Print this span of the material below exactly: the line with "1. Ambil 2 sdm kecap manis", the line with "1. Marinasi ayam", and every line between them, but nothing else.
-------------------------
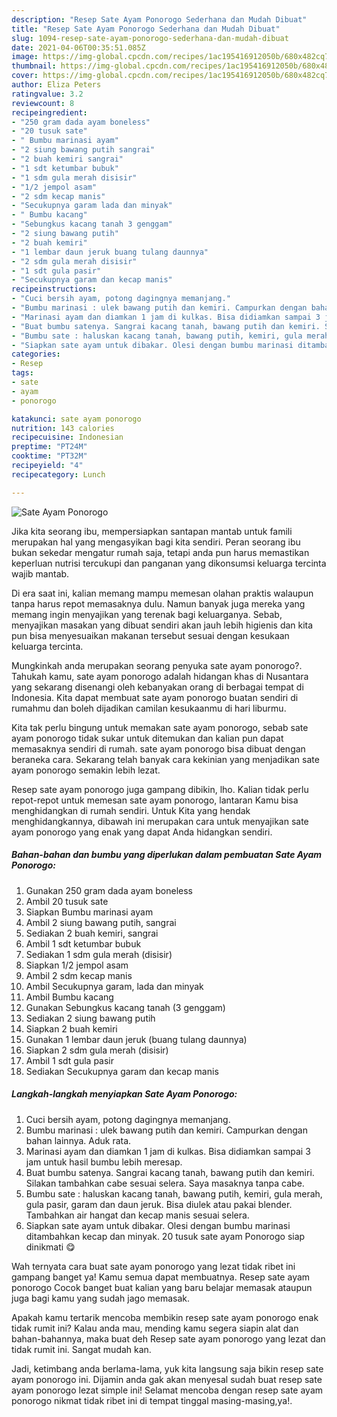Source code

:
 ```yaml
---
description: "Resep Sate Ayam Ponorogo Sederhana dan Mudah Dibuat"
title: "Resep Sate Ayam Ponorogo Sederhana dan Mudah Dibuat"
slug: 1094-resep-sate-ayam-ponorogo-sederhana-dan-mudah-dibuat
date: 2021-04-06T00:35:51.085Z
image: https://img-global.cpcdn.com/recipes/1ac195416912050b/680x482cq70/sate-ayam-ponorogo-foto-resep-utama.jpg
thumbnail: https://img-global.cpcdn.com/recipes/1ac195416912050b/680x482cq70/sate-ayam-ponorogo-foto-resep-utama.jpg
cover: https://img-global.cpcdn.com/recipes/1ac195416912050b/680x482cq70/sate-ayam-ponorogo-foto-resep-utama.jpg
author: Eliza Peters
ratingvalue: 3.2
reviewcount: 8
recipeingredient:
- "250 gram dada ayam boneless"
- "20 tusuk sate"
- " Bumbu marinasi ayam"
- "2 siung bawang putih sangrai"
- "2 buah kemiri sangrai"
- "1 sdt ketumbar bubuk"
- "1 sdm gula merah disisir"
- "1/2 jempol asam"
- "2 sdm kecap manis"
- "Secukupnya garam lada dan minyak"
- " Bumbu kacang"
- "Sebungkus kacang tanah 3 genggam"
- "2 siung bawang putih"
- "2 buah kemiri"
- "1 lembar daun jeruk buang tulang daunnya"
- "2 sdm gula merah disisir"
- "1 sdt gula pasir"
- "Secukupnya garam dan kecap manis"
recipeinstructions:
- "Cuci bersih ayam, potong dagingnya memanjang."
- "Bumbu marinasi : ulek bawang putih dan kemiri. Campurkan dengan bahan lainnya. Aduk rata."
- "Marinasi ayam dan diamkan 1 jam di kulkas. Bisa didiamkan sampai 3 jam untuk hasil bumbu lebih meresap."
- "Buat bumbu satenya. Sangrai kacang tanah, bawang putih dan kemiri. Silakan tambahkan cabe sesuai selera. Saya masaknya tanpa cabe."
- "Bumbu sate : haluskan kacang tanah, bawang putih, kemiri, gula merah, gula pasir, garam dan daun jeruk. Bisa diulek atau pakai blender. Tambahkan air hangat dan kecap manis sesuai selera."
- "Siapkan sate ayam untuk dibakar. Olesi dengan bumbu marinasi ditambahkan kecap dan minyak. 20 tusuk sate ayam Ponorogo siap dinikmati 😋"
categories:
- Resep
tags:
- sate
- ayam
- ponorogo

katakunci: sate ayam ponorogo 
nutrition: 143 calories
recipecuisine: Indonesian
preptime: "PT24M"
cooktime: "PT32M"
recipeyield: "4"
recipecategory: Lunch

---
```



![Sate Ayam Ponorogo](https://img-global.cpcdn.com/recipes/1ac195416912050b/680x482cq70/sate-ayam-ponorogo-foto-resep-utama.jpg)

Jika kita seorang ibu, mempersiapkan santapan mantab untuk famili merupakan hal yang mengasyikan bagi kita sendiri. Peran seorang ibu bukan sekedar mengatur rumah saja, tetapi anda pun harus memastikan keperluan nutrisi tercukupi dan panganan yang dikonsumsi keluarga tercinta wajib mantab.

Di era  saat ini, kalian memang mampu memesan olahan praktis walaupun tanpa harus repot memasaknya dulu. Namun banyak juga mereka yang memang ingin menyajikan yang terenak bagi keluarganya. Sebab, menyajikan masakan yang dibuat sendiri akan jauh lebih higienis dan kita pun bisa menyesuaikan makanan tersebut sesuai dengan kesukaan keluarga tercinta. 



Mungkinkah anda merupakan seorang penyuka sate ayam ponorogo?. Tahukah kamu, sate ayam ponorogo adalah hidangan khas di Nusantara yang sekarang disenangi oleh kebanyakan orang di berbagai tempat di Indonesia. Kita dapat membuat sate ayam ponorogo buatan sendiri di rumahmu dan boleh dijadikan camilan kesukaanmu di hari liburmu.

Kita tak perlu bingung untuk memakan sate ayam ponorogo, sebab sate ayam ponorogo tidak sukar untuk ditemukan dan kalian pun dapat memasaknya sendiri di rumah. sate ayam ponorogo bisa dibuat dengan beraneka cara. Sekarang telah banyak cara kekinian yang menjadikan sate ayam ponorogo semakin lebih lezat.

Resep sate ayam ponorogo juga gampang dibikin, lho. Kalian tidak perlu repot-repot untuk memesan sate ayam ponorogo, lantaran Kamu bisa menghidangkan di rumah sendiri. Untuk Kita yang hendak menghidangkannya, dibawah ini merupakan cara untuk menyajikan sate ayam ponorogo yang enak yang dapat Anda hidangkan sendiri.

<!--inarticleads1-->

##### Bahan-bahan dan bumbu yang diperlukan dalam pembuatan Sate Ayam Ponorogo:

1. Gunakan 250 gram dada ayam boneless
1. Ambil 20 tusuk sate
1. Siapkan  Bumbu marinasi ayam
1. Ambil 2 siung bawang putih, sangrai
1. Sediakan 2 buah kemiri, sangrai
1. Ambil 1 sdt ketumbar bubuk
1. Sediakan 1 sdm gula merah (disisir)
1. Siapkan 1/2 jempol asam
1. Ambil 2 sdm kecap manis
1. Ambil Secukupnya garam, lada dan minyak
1. Ambil  Bumbu kacang
1. Gunakan Sebungkus kacang tanah (3 genggam)
1. Sediakan 2 siung bawang putih
1. Siapkan 2 buah kemiri
1. Gunakan 1 lembar daun jeruk (buang tulang daunnya)
1. Siapkan 2 sdm gula merah (disisir)
1. Ambil 1 sdt gula pasir
1. Sediakan Secukupnya garam dan kecap manis




<!--inarticleads2-->

##### Langkah-langkah menyiapkan Sate Ayam Ponorogo:

1. Cuci bersih ayam, potong dagingnya memanjang.
1. Bumbu marinasi : ulek bawang putih dan kemiri. Campurkan dengan bahan lainnya. Aduk rata.
1. Marinasi ayam dan diamkan 1 jam di kulkas. Bisa didiamkan sampai 3 jam untuk hasil bumbu lebih meresap.
1. Buat bumbu satenya. Sangrai kacang tanah, bawang putih dan kemiri. Silakan tambahkan cabe sesuai selera. Saya masaknya tanpa cabe.
1. Bumbu sate : haluskan kacang tanah, bawang putih, kemiri, gula merah, gula pasir, garam dan daun jeruk. Bisa diulek atau pakai blender. Tambahkan air hangat dan kecap manis sesuai selera.
1. Siapkan sate ayam untuk dibakar. Olesi dengan bumbu marinasi ditambahkan kecap dan minyak. 20 tusuk sate ayam Ponorogo siap dinikmati 😋




Wah ternyata cara buat sate ayam ponorogo yang lezat tidak ribet ini gampang banget ya! Kamu semua dapat membuatnya. Resep sate ayam ponorogo Cocok banget buat kalian yang baru belajar memasak ataupun juga bagi kamu yang sudah jago memasak.

Apakah kamu tertarik mencoba membikin resep sate ayam ponorogo enak tidak rumit ini? Kalau anda mau, mending kamu segera siapin alat dan bahan-bahannya, maka buat deh Resep sate ayam ponorogo yang lezat dan tidak rumit ini. Sangat mudah kan. 

Jadi, ketimbang anda berlama-lama, yuk kita langsung saja bikin resep sate ayam ponorogo ini. Dijamin anda gak akan menyesal sudah buat resep sate ayam ponorogo lezat simple ini! Selamat mencoba dengan resep sate ayam ponorogo nikmat tidak ribet ini di tempat tinggal masing-masing,ya!.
-------------------------
→ Answer for this exercise
1. Ambil 2 sdm kecap manis
1. Ambil Secukupnya garam, lada dan minyak
1. Ambil  Bumbu kacang
1. Gunakan Sebungkus kacang tanah (3 genggam)
1. Sediakan 2 siung bawang putih
1. Siapkan 2 buah kemiri
1. Gunakan 1 lembar daun jeruk (buang tulang daunnya)
1. Siapkan 2 sdm gula merah (disisir)
1. Ambil 1 sdt gula pasir
1. Sediakan Secukupnya garam dan kecap manis




<!--inarticleads2-->

##### Langkah-langkah menyiapkan Sate Ayam Ponorogo:

1. Cuci bersih ayam, potong dagingnya memanjang.
1. Bumbu marinasi : ulek bawang putih dan kemiri. Campurkan dengan bahan lainnya. Aduk rata.
1. Marinasi ayam dan diamkan 1 jam di kulkas. Bisa didiamkan sampai 3 jam untuk hasil bumbu lebih meresap.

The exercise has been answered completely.